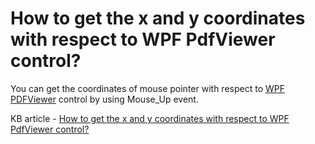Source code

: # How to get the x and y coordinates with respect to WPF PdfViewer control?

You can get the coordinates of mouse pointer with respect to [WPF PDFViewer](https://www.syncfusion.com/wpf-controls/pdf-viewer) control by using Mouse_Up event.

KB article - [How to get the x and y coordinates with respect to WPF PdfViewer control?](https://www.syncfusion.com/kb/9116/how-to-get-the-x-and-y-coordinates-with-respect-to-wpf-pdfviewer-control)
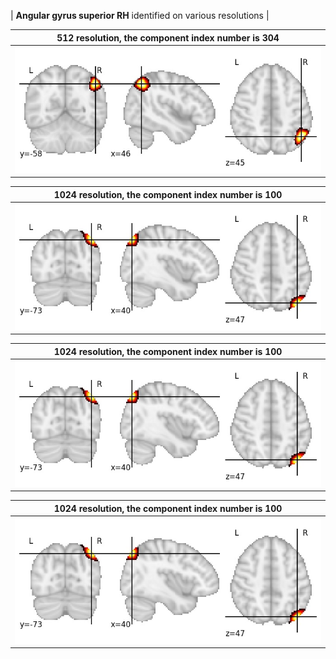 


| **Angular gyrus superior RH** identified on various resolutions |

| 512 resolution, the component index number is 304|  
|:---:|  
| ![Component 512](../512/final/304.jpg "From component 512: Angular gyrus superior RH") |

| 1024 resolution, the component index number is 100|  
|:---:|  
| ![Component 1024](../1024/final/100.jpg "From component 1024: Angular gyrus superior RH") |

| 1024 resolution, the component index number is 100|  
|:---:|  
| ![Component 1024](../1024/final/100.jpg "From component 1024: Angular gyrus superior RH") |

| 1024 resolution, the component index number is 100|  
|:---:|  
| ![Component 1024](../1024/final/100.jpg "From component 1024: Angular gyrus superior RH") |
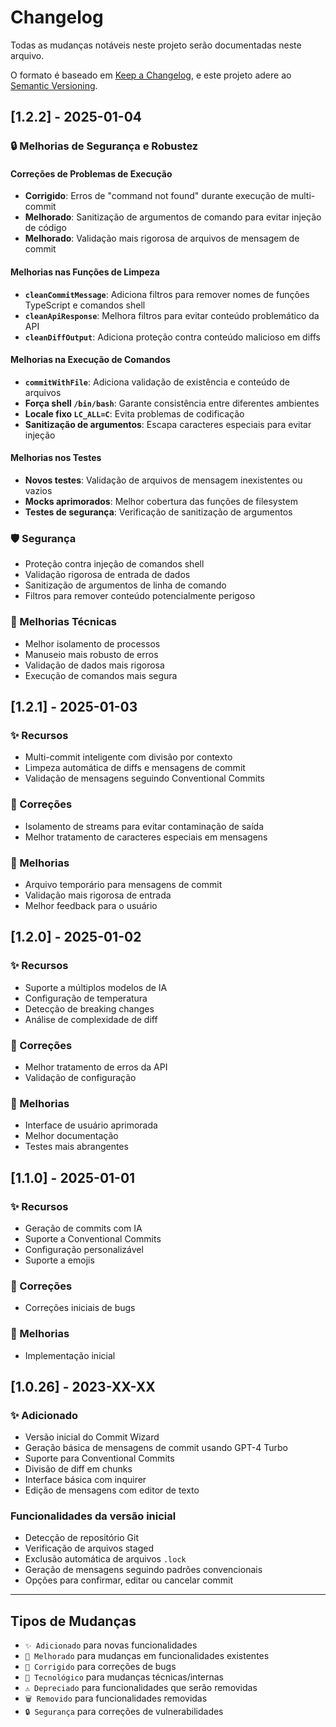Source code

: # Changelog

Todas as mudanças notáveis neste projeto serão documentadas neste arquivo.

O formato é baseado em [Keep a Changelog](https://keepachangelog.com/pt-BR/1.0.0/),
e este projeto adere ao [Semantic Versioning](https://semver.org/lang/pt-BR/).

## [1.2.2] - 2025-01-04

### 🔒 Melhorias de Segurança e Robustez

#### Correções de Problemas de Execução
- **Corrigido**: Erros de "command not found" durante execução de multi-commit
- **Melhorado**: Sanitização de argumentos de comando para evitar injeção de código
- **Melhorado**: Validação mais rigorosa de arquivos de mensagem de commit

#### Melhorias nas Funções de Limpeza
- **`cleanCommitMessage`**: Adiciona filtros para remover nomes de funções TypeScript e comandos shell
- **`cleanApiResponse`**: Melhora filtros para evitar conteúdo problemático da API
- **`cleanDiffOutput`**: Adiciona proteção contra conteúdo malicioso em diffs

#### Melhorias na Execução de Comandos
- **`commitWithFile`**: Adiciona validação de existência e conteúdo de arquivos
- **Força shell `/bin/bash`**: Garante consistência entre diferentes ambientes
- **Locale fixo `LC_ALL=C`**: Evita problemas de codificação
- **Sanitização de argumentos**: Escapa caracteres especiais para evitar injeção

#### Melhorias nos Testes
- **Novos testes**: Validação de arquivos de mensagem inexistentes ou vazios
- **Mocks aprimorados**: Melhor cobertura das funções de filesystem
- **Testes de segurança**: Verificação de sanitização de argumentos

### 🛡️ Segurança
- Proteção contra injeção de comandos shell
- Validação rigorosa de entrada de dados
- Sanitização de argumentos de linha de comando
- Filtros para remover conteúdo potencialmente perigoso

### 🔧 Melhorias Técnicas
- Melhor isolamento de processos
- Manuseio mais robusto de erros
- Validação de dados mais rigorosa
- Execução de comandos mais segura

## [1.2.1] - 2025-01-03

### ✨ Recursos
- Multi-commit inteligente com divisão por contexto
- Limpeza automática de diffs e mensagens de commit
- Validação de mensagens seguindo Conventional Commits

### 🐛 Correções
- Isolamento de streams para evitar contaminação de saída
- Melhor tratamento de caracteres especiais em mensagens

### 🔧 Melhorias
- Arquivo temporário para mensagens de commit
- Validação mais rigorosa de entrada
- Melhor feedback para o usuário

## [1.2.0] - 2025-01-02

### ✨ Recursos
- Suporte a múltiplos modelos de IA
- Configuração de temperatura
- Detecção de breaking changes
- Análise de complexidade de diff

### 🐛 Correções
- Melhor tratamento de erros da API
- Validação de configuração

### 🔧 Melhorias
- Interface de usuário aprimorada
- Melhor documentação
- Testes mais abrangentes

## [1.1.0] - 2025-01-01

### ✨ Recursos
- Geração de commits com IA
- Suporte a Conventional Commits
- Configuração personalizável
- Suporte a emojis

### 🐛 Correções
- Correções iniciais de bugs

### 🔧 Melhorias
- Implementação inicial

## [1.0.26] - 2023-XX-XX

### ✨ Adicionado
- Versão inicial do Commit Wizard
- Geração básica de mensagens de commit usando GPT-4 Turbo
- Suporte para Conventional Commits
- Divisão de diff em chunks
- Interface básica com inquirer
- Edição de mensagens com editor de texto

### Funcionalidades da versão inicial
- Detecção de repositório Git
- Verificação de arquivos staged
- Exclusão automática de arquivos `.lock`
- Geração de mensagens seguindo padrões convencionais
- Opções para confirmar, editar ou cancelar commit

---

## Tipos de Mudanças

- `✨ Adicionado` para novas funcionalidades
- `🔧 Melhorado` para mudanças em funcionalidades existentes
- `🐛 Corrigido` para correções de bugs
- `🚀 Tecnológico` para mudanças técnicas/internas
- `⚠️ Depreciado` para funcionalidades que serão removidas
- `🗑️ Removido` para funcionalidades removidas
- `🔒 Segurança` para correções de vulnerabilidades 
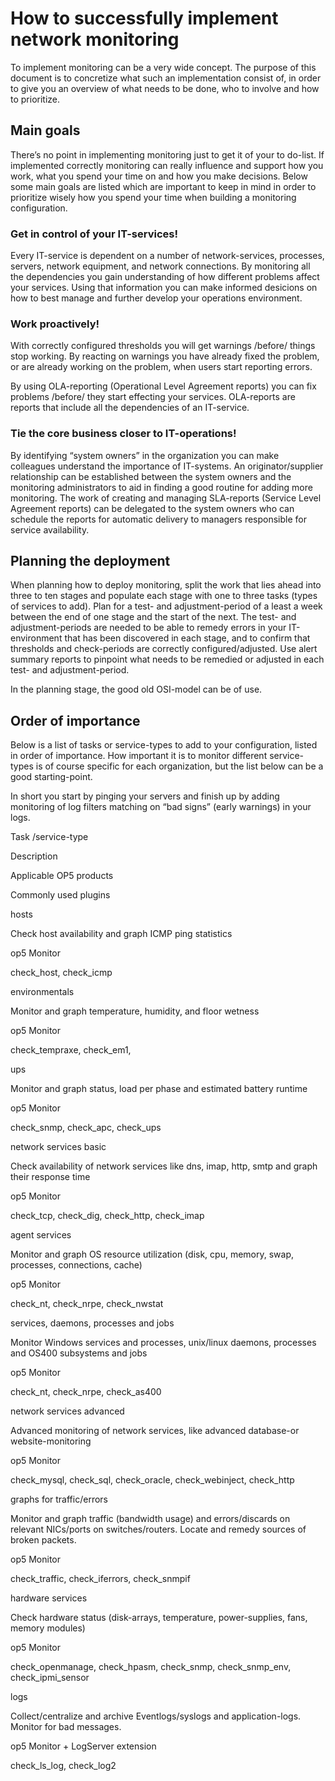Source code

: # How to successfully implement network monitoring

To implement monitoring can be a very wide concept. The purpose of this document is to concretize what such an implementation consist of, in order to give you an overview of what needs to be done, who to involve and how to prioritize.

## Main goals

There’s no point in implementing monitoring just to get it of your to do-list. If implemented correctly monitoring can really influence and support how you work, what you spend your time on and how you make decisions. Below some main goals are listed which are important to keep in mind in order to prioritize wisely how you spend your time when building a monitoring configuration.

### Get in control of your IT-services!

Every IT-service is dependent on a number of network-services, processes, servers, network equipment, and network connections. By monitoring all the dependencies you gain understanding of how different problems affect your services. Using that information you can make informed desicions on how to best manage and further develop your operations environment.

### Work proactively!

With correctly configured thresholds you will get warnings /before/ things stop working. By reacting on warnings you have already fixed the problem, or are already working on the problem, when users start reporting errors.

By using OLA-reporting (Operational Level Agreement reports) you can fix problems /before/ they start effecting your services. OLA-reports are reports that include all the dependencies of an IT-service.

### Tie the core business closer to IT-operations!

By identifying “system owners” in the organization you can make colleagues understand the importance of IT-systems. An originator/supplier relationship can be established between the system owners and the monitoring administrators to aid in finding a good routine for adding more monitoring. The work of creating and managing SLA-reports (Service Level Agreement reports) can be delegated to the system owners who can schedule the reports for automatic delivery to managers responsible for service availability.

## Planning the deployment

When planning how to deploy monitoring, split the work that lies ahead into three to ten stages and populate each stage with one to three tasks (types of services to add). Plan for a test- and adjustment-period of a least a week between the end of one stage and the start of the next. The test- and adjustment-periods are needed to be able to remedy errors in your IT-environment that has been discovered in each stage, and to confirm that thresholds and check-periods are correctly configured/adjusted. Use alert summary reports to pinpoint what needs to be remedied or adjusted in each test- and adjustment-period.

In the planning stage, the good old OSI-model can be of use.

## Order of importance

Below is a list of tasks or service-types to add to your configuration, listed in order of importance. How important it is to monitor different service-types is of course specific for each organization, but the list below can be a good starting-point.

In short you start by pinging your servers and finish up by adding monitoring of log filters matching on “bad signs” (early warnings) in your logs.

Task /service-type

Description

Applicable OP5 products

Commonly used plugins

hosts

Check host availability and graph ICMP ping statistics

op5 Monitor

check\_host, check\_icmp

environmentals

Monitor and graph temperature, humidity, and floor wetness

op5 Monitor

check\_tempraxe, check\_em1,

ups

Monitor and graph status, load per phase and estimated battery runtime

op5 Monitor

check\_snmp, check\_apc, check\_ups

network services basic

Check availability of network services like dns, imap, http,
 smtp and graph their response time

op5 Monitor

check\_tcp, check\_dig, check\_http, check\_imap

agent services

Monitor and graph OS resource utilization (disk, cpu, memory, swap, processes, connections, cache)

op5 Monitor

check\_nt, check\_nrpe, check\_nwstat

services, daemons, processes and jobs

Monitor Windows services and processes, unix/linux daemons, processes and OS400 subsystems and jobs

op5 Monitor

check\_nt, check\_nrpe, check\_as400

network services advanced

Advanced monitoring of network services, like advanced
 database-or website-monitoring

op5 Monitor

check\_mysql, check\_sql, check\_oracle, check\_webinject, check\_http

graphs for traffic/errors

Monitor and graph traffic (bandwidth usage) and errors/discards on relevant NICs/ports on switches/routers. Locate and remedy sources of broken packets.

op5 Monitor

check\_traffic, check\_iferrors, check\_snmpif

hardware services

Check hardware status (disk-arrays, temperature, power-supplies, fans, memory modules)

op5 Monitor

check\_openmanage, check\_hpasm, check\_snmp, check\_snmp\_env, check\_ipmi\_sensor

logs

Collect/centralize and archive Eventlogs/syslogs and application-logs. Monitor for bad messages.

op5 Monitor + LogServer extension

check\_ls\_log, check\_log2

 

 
________________
ABOUT THIS EXERCISE =>
Search the entries for "mais" and show every line that has it.

SOLUTION FOR THIS TASK =>
- **Melhorado**: Validação mais rigorosa de arquivos de mensagem de commit
- Manuseio mais robusto de erros
- Validação de dados mais rigorosa
- Execução de comandos mais segura
- Validação mais rigorosa de entrada
- Testes mais abrangentes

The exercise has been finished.